EXERCISE PROMPT
Extract the opening line of the entries and every line after it, stopping at and including the line that contains "Properties of quantum". Do not include pictures.

INPUT
== Segment start ==
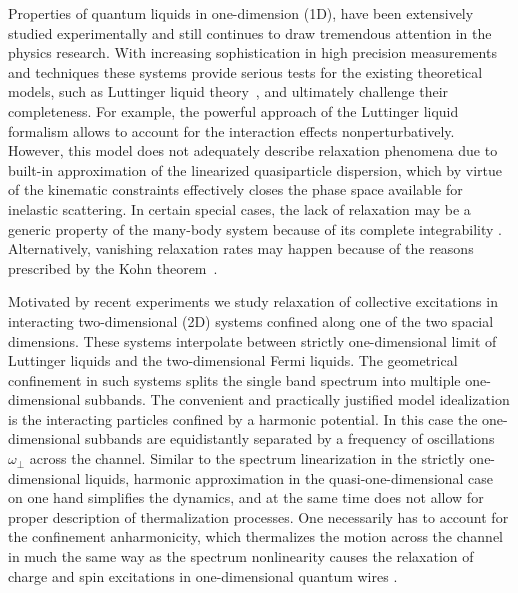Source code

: 
\label{chap3}
Properties of quantum liquids in one-dimension (1D), have been extensively studied experimentally and still continues to draw tremendous attention in the physics research.\cite{Review-1,Review-2,Review-3}  With increasing sophistication in high precision measurements and techniques these systems provide serious tests for the existing theoretical models, such as Luttinger liquid theory~\cite{Haldane,Stone,Gogolin,Giamarchi}, and ultimately challenge their completeness.  For example, the powerful approach of the Luttinger liquid formalism allows to account for the interaction effects nonperturbatively. However, this model does not adequately describe relaxation phenomena due to built-in approximation of the linearized quasiparticle dispersion, which by virtue of the kinematic constraints effectively closes the phase space available for inelastic scattering. In certain special cases, the lack of relaxation may be a generic property of the many-body system because of its complete integrability \cite{Mattis,Sutherland}. Alternatively, vanishing relaxation rates may happen because of the reasons prescribed by the Kohn theorem~\cite{Kohn1961,Dobson1994}.     

Motivated by recent experiments \cite{Kinast,Bartenstein,Altmeyer,Wright} we study relaxation of collective excitations in interacting two-dimensional (2D) systems confined along one of the two spacial dimensions. These systems interpolate between strictly one-dimensional limit of Luttinger liquids and the two-dimensional Fermi liquids. The geometrical confinement in such systems splits the single band spectrum into multiple one-dimensional subbands. The convenient and practically justified model idealization is the interacting particles confined by a harmonic potential. In this case the one-dimensional subbands are equidistantly separated by a frequency of oscillations $\omega_\perp$ across the channel. Similar to the spectrum linearization in the strictly one-dimensional liquids, harmonic approximation in the quasi-one-dimensional case on one hand simplifies the dynamics, and at the same time does not allow for proper description of thermalization processes. One necessarily has to account for the confinement anharmonicity, which thermalizes the motion across the channel in much the same way as the spectrum nonlinearity causes the relaxation of charge and spin excitations in one-dimensional quantum wires \cite{Khodas,Barak,Karzig,Micklitz,Levchenko}.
== Segment end ==
RESULT
Source code

: 
\label{chap3}
Properties of quantum liquids in one-dimension (1D), have been extensively studied experimentally and still continues to draw tremendous attention in the physics research.\cite{Review-1,Review-2,Review-3}  With increasing sophistication in high precision measurements and techniques these systems provide serious tests for the existing theoretical models, such as Luttinger liquid theory~\cite{Haldane,Stone,Gogolin,Giamarchi}, and ultimately challenge their completeness.  For example, the powerful approach of the Luttinger liquid formalism allows to account for the interaction effects nonperturbatively. However, this model does not adequately describe relaxation phenomena due to built-in approximation of the linearized quasiparticle dispersion, which by virtue of the kinematic constraints effectively closes the phase space available for inelastic scattering. In certain special cases, the lack of relaxation may be a generic property of the many-body system because of its complete integrability \cite{Mattis,Sutherland}. Alternatively, vanishing relaxation rates may happen because of the reasons prescribed by the Kohn theorem~\cite{Kohn1961,Dobson1994}.     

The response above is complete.